Carrying 216 passengers 3,000ft in the air, the pilot spotted the drone in the plane’s flightpath just after 8pm on July 25.
The drone was flying some 2,800ft in the air, according to the report, more than seven times the usual maximum legal height for the devices.
Drones are typically fitted with software to limit their maximum height - but it can be altered using equipment bought online.
A report by the UK Airprox Board (UKAB) revealed the details of the close call, as it rated the incident a category A - meaning there was a serious risk of collision.
UKAB, which assesses risk incidents in UK airspace, revealed the plane was just 20ft above the drone and 60ft away horizontally.
The report said: “It was apparent that whilst it was very close, the drone would pass below and to their left.
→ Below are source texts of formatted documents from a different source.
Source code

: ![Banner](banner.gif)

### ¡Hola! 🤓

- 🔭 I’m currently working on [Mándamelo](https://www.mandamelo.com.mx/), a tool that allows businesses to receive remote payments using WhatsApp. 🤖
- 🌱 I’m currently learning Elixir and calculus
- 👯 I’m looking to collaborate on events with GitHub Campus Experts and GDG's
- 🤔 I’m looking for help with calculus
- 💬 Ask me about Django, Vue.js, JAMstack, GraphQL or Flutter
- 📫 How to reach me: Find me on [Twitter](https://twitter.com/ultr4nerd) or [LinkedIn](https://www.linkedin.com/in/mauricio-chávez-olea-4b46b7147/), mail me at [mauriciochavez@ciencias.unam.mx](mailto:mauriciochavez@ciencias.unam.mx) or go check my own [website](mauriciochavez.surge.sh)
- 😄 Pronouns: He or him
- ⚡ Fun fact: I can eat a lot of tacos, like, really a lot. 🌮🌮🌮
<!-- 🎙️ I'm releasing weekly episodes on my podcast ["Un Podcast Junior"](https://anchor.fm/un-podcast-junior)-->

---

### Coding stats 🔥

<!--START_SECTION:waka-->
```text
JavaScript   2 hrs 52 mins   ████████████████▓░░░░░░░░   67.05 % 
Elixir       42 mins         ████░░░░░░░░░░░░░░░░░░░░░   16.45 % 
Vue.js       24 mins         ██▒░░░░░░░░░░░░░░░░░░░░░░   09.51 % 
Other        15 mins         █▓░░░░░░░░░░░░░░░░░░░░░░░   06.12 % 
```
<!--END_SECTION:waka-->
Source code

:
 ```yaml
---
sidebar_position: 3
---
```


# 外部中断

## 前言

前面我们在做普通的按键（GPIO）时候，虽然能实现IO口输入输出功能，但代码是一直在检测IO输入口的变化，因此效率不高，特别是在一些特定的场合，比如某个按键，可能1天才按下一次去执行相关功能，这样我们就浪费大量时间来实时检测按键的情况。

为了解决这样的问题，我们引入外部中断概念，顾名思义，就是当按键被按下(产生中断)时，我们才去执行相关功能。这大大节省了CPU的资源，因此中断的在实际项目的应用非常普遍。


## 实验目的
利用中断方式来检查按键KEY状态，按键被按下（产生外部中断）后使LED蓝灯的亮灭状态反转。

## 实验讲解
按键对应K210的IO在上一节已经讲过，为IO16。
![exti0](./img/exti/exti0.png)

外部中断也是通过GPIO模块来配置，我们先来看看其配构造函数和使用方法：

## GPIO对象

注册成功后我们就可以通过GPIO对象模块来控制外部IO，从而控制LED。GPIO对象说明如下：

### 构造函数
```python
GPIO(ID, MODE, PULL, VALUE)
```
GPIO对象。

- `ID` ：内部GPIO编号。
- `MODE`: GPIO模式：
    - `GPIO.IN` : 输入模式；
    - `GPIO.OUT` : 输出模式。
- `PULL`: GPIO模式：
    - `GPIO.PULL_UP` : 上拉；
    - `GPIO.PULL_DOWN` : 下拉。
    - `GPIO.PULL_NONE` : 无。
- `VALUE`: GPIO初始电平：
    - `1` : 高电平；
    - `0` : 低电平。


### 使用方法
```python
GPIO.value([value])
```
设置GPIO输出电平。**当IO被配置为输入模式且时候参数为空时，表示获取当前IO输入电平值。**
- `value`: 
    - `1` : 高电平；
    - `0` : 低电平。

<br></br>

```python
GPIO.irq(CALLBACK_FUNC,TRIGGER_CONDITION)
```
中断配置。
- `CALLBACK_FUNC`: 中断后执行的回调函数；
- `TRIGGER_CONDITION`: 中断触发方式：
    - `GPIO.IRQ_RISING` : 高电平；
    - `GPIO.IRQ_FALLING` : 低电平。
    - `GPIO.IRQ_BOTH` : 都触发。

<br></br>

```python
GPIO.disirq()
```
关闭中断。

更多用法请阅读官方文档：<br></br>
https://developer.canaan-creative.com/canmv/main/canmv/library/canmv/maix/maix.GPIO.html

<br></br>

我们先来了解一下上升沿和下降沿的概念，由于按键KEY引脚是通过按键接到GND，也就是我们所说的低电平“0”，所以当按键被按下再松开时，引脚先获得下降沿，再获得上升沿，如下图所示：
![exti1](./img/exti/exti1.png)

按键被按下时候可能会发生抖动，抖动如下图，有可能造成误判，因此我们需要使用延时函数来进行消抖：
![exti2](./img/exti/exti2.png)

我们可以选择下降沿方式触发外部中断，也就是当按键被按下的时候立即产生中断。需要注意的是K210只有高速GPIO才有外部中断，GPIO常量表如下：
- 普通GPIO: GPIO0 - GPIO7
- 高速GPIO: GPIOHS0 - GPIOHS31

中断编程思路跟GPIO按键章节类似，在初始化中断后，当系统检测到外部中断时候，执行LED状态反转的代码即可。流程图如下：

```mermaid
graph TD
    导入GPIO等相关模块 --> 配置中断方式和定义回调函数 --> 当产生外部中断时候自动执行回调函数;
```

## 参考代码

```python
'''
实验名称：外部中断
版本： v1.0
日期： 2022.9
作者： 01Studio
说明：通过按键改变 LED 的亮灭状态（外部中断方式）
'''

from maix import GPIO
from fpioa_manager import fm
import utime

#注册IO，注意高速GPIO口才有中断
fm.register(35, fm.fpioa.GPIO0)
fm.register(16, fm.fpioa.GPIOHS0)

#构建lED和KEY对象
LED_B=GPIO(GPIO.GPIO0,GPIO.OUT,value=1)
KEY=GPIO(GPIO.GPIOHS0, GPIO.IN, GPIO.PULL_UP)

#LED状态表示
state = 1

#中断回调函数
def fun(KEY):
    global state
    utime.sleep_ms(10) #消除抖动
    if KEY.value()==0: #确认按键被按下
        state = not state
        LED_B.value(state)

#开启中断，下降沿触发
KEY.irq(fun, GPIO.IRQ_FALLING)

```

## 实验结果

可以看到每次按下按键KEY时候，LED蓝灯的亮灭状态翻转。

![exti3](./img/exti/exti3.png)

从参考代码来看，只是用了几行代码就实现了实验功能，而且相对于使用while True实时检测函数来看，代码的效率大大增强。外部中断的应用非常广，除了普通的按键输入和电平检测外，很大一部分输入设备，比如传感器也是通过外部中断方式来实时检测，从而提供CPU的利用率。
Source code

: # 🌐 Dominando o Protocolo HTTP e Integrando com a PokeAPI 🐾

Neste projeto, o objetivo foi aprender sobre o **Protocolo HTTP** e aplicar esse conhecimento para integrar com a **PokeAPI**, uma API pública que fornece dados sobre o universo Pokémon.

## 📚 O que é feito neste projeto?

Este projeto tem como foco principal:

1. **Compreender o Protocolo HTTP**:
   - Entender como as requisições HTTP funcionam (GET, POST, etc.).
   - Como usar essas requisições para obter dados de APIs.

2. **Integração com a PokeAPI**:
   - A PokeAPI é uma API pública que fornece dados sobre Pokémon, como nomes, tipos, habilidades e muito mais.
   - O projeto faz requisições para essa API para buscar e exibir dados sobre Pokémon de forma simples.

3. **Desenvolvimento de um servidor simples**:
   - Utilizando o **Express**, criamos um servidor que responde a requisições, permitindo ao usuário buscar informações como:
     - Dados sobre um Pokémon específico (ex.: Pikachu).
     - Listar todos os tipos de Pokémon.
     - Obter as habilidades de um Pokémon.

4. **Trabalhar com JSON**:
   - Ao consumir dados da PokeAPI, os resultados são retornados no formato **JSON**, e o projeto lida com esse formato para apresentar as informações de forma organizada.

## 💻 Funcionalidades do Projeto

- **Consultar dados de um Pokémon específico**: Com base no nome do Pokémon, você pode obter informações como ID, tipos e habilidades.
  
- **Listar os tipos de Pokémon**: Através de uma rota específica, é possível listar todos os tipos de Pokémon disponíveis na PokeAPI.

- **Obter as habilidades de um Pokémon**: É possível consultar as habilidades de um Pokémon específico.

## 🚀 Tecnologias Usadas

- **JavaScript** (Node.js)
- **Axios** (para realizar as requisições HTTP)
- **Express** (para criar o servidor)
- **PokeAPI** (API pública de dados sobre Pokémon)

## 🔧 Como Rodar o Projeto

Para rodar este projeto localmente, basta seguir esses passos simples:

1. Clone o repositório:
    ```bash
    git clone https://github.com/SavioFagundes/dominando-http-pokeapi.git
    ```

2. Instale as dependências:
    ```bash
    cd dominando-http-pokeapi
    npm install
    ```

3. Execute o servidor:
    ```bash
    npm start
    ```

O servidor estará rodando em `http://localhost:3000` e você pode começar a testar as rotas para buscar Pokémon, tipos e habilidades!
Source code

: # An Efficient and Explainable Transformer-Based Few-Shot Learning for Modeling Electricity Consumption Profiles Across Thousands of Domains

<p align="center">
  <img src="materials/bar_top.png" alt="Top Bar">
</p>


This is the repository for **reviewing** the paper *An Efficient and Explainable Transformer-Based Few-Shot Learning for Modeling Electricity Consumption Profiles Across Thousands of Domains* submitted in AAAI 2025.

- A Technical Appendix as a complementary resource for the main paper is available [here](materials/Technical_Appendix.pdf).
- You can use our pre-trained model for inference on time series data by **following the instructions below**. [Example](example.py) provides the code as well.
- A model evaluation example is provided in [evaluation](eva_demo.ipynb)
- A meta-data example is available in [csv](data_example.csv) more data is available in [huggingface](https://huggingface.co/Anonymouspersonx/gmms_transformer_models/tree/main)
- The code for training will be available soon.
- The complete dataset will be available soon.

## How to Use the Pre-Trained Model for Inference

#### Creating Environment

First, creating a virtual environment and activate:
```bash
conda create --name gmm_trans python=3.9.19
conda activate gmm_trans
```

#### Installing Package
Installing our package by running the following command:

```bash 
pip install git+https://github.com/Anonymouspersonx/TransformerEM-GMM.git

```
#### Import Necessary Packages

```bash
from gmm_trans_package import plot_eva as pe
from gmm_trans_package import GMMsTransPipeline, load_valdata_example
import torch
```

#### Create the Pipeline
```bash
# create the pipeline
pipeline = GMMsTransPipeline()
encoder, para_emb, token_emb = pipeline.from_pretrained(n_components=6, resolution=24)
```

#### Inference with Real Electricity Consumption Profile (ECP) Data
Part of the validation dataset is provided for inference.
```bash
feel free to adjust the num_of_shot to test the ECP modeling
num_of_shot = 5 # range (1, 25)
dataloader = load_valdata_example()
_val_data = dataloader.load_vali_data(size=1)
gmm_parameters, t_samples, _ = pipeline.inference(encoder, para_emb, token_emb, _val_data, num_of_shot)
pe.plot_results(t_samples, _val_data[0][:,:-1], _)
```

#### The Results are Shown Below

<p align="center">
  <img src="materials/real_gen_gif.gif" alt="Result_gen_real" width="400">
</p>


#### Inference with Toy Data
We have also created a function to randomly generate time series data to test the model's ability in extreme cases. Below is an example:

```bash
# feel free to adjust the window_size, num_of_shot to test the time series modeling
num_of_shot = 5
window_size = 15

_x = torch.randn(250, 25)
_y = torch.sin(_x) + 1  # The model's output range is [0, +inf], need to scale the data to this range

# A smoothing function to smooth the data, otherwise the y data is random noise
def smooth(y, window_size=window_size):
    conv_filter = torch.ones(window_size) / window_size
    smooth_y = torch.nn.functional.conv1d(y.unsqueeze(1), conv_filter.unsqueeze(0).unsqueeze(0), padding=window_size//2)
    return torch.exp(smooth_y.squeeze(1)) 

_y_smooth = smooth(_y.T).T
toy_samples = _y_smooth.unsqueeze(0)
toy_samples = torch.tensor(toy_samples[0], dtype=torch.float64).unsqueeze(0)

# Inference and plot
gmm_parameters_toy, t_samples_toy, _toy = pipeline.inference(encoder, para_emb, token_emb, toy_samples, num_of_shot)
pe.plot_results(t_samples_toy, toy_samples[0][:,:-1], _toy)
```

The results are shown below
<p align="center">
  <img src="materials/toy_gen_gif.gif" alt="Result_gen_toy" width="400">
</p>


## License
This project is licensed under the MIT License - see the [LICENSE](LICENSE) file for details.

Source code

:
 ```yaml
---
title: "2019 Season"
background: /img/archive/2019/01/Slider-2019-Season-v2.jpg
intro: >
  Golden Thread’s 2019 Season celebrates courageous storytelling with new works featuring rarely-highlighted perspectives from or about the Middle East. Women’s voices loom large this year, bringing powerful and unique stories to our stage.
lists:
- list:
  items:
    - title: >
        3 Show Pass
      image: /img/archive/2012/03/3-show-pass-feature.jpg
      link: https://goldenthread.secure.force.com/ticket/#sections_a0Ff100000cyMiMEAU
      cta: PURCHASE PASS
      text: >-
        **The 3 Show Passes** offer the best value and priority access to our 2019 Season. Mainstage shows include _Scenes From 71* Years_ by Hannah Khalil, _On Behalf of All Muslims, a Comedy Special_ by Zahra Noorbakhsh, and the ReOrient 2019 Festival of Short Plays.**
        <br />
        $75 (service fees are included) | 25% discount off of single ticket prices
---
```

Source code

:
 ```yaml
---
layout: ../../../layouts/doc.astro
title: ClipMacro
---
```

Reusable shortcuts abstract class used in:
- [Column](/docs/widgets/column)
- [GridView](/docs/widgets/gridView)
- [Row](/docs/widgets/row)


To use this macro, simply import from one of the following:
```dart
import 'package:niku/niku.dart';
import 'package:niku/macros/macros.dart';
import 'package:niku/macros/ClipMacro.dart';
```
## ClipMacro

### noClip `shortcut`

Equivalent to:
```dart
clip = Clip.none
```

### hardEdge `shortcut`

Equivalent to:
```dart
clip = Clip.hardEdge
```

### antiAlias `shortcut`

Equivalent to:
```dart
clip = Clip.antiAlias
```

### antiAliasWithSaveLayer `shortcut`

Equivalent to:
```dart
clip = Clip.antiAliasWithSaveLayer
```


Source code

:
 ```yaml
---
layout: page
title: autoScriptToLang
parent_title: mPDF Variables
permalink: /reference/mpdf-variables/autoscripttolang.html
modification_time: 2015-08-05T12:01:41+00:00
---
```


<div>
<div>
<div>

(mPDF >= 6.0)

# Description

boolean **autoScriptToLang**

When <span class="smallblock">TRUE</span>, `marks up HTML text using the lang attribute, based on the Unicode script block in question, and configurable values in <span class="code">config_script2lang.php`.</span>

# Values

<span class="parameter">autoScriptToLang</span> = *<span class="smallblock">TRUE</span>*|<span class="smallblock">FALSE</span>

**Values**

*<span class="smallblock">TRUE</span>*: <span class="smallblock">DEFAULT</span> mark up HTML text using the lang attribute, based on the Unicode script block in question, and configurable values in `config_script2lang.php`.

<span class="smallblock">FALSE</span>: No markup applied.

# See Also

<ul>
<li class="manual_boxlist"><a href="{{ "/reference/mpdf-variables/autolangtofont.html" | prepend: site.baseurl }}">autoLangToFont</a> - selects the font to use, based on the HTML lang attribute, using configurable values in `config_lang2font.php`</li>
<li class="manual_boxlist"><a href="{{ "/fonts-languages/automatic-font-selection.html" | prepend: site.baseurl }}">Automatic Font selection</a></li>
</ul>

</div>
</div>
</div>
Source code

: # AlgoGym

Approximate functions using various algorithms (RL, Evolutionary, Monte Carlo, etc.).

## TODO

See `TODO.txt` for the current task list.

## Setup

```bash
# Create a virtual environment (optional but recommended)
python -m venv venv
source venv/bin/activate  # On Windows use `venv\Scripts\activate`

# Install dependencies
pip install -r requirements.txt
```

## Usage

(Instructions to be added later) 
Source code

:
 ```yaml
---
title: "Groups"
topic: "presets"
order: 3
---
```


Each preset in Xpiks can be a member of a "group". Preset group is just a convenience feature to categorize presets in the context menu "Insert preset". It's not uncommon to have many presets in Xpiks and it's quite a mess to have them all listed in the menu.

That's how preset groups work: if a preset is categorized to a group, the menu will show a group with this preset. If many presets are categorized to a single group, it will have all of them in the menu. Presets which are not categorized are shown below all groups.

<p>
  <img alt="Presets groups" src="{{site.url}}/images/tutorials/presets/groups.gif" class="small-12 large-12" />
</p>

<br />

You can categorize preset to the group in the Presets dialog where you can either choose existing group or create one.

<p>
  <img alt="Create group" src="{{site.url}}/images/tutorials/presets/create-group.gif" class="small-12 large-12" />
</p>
The drone was white, with multiple props but no lights.”
Air traffic controllers said the pilot radioed in that they “had passed a drone very close on the left-hand side, when passing 3,000ft”.
The information was then passed over to the Heathrow control tower to make those on subsequent departures aware of the device.
"In the Board's opinion the reported altitude and/or description of the object were sufficient to indicate that it could have been a drone,” the UKAB report concluded.
“The Board considered that the pilot's overall account of the incident portrayed a situation where providence had played a major part in the incident and/or a definite risk of collision had existed”.
It is understood the pilot of the drone was never caught, but could face five years in jail for endangering an aircraft if they are ever found.
It is thought the pilot was attempting to acquire dramatic footage of an airliner in flight, according to the MailOnline.
Despite the close call, the flight arrived safely at its destination and faced no disruption.
Near-misses between drones and planes have been on the rise in the last decade as data from UKAB shows that while there were no near-misses in 2013, by 2019 there had been 125.
A British Airways spokesman said: “We take such matters extremely seriously and our pilots report incidents so that the authorities can investigate and take appropriate action.”